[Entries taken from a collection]
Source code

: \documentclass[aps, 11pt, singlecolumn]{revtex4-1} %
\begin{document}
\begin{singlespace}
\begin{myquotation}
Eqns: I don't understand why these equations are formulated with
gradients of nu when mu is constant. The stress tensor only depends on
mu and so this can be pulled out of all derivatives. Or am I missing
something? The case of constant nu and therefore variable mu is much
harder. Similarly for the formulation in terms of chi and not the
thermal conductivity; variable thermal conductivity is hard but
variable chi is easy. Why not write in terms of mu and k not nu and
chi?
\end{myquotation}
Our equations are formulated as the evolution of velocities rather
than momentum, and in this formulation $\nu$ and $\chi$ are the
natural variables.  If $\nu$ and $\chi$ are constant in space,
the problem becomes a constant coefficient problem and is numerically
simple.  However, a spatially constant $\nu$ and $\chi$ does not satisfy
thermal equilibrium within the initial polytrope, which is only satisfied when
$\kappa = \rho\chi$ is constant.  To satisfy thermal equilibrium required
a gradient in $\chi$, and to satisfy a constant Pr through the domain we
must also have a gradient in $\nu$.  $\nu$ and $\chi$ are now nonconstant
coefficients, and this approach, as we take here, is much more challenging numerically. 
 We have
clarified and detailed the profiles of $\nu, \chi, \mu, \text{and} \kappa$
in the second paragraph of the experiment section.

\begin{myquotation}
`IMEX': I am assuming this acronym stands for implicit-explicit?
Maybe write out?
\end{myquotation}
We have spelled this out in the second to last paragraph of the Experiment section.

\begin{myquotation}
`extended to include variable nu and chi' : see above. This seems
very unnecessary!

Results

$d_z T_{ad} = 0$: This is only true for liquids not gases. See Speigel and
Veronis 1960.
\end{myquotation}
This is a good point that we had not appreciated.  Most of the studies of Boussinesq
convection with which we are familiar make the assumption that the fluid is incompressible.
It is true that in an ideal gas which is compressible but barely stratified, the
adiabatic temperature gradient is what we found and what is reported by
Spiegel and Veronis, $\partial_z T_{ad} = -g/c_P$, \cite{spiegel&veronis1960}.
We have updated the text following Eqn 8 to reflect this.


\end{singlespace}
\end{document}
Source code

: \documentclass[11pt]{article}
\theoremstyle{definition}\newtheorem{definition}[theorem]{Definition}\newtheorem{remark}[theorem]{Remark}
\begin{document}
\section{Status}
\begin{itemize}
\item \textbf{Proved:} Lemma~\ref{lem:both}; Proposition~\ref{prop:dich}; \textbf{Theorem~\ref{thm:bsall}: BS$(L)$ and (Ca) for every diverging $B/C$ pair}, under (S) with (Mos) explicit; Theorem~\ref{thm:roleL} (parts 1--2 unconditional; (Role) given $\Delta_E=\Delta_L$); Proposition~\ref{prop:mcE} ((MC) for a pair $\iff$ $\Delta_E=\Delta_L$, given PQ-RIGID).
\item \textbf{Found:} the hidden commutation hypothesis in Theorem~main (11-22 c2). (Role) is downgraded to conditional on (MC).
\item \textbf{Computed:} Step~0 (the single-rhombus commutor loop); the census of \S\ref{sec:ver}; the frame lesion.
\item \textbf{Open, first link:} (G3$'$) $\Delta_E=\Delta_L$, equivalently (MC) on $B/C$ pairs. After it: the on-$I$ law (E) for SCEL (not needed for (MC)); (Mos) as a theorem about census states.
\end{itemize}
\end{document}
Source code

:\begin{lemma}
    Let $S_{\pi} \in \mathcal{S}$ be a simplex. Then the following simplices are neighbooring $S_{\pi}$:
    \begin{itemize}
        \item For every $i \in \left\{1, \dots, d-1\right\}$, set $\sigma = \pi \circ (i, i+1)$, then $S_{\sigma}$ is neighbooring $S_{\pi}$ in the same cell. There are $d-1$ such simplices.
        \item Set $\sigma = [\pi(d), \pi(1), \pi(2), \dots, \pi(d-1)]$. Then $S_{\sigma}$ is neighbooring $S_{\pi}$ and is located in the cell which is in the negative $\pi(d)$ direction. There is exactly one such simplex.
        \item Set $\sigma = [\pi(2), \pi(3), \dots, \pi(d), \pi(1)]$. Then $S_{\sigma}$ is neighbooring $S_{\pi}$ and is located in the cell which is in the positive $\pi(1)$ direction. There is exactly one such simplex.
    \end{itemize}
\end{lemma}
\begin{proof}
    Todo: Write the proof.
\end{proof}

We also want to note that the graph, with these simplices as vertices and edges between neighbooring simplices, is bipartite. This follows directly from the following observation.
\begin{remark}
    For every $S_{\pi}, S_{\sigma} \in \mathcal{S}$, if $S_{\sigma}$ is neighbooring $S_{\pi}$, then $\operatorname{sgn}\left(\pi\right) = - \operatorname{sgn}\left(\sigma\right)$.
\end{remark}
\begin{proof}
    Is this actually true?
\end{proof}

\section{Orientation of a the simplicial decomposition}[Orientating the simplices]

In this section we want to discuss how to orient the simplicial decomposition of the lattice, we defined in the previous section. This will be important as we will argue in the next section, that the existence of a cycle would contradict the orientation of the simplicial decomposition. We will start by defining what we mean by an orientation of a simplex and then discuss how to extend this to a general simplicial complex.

*WORK TASK*
In your answer, repeat each of the records exactly.

*RESPONSE TO THIS EXERCISE*
Source code

: \documentclass[aps, 11pt, singlecolumn]{revtex4-1} %
\begin{document}
\begin{singlespace}
\begin{myquotation}
Eqns: I don't understand why these equations are formulated with
gradients of nu when mu is constant. The stress tensor only depends on
mu and so this can be pulled out of all derivatives. Or am I missing
something? The case of constant nu and therefore variable mu is much
harder. Similarly for the formulation in terms of chi and not the
thermal conductivity; variable thermal conductivity is hard but
variable chi is easy. Why not write in terms of mu and k not nu and
chi?
\end{myquotation}
Our equations are formulated as the evolution of velocities rather
than momentum, and in this formulation $\nu$ and $\chi$ are the
natural variables.  If $\nu$ and $\chi$ are constant in space,
the problem becomes a constant coefficient problem and is numerically
simple.  However, a spatially constant $\nu$ and $\chi$ does not satisfy
thermal equilibrium within the initial polytrope, which is only satisfied when
$\kappa = \rho\chi$ is constant.  To satisfy thermal equilibrium required
a gradient in $\chi$, and to satisfy a constant Pr through the domain we
must also have a gradient in $\nu$.  $\nu$ and $\chi$ are now nonconstant
coefficients, and this approach, as we take here, is much more challenging numerically. 
 We have
clarified and detailed the profiles of $\nu, \chi, \mu, \text{and} \kappa$
in the second paragraph of the experiment section.

\begin{myquotation}
`IMEX': I am assuming this acronym stands for implicit-explicit?
Maybe write out?
\end{myquotation}
We have spelled this out in the second to last paragraph of the Experiment section.

\begin{myquotation}
`extended to include variable nu and chi' : see above. This seems
very unnecessary!

Results

$d_z T_{ad} = 0$: This is only true for liquids not gases. See Speigel and
Veronis 1960.
\end{myquotation}
This is a good point that we had not appreciated.  Most of the studies of Boussinesq
convection with which we are familiar make the assumption that the fluid is incompressible.
It is true that in an ideal gas which is compressible but barely stratified, the
adiabatic temperature gradient is what we found and what is reported by
Spiegel and Veronis, $\partial_z T_{ad} = -g/c_P$, \cite{spiegel&veronis1960}.
We have updated the text following Eqn 8 to reflect this.


\end{singlespace}
\end{document}
Source code

: \documentclass[11pt]{article}
\theoremstyle{definition}\newtheorem{definition}[theorem]{Definition}\newtheorem{remark}[theorem]{Remark}
\begin{document}
\section{Status}
\begin{itemize}
\item \textbf{Proved:} Lemma~\ref{lem:both}; Proposition~\ref{prop:dich}; \textbf{Theorem~\ref{thm:bsall}: BS$(L)$ and (Ca) for every diverging $B/C$ pair}, under (S) with (Mos) explicit; Theorem~\ref{thm:roleL} (parts 1--2 unconditional; (Role) given $\Delta_E=\Delta_L$); Proposition~\ref{prop:mcE} ((MC) for a pair $\iff$ $\Delta_E=\Delta_L$, given PQ-RIGID).
\item \textbf{Found:} the hidden commutation hypothesis in Theorem~main (11-22 c2). (Role) is downgraded to conditional on (MC).
\item \textbf{Computed:} Step~0 (the single-rhombus commutor loop); the census of \S\ref{sec:ver}; the frame lesion.
\item \textbf{Open, first link:} (G3$'$) $\Delta_E=\Delta_L$, equivalently (MC) on $B/C$ pairs. After it: the on-$I$ law (E) for SCEL (not needed for (MC)); (Mos) as a theorem about census states.
\end{itemize}
\end{document}
Source code

:\begin{lemma}
    Let $S_{\pi} \in \mathcal{S}$ be a simplex. Then the following simplices are neighbooring $S_{\pi}$:
    \begin{itemize}
        \item For every $i \in \left\{1, \dots, d-1\right\}$, set $\sigma = \pi \circ (i, i+1)$, then $S_{\sigma}$ is neighbooring $S_{\pi}$ in the same cell. There are $d-1$ such simplices.
        \item Set $\sigma = [\pi(d), \pi(1), \pi(2), \dots, \pi(d-1)]$. Then $S_{\sigma}$ is neighbooring $S_{\pi}$ and is located in the cell which is in the negative $\pi(d)$ direction. There is exactly one such simplex.
        \item Set $\sigma = [\pi(2), \pi(3), \dots, \pi(d), \pi(1)]$. Then $S_{\sigma}$ is neighbooring $S_{\pi}$ and is located in the cell which is in the positive $\pi(1)$ direction. There is exactly one such simplex.
    \end{itemize}
\end{lemma}
\begin{proof}
    Todo: Write the proof.
\end{proof}

We also want to note that the graph, with these simplices as vertices and edges between neighbooring simplices, is bipartite. This follows directly from the following observation.
\begin{remark}
    For every $S_{\pi}, S_{\sigma} \in \mathcal{S}$, if $S_{\sigma}$ is neighbooring $S_{\pi}$, then $\operatorname{sgn}\left(\pi\right) = - \operatorname{sgn}\left(\sigma\right)$.
\end{remark}
\begin{proof}
    Is this actually true?
\end{proof}

\section{Orientation of a the simplicial decomposition}[Orientating the simplices]

In this section we want to discuss how to orient the simplicial decomposition of the lattice, we defined in the previous section. This will be important as we will argue in the next section, that the existence of a cycle would contradict the orientation of the simplicial decomposition. We will start by defining what we mean by an orientation of a simplex and then discuss how to extend this to a general simplicial complex.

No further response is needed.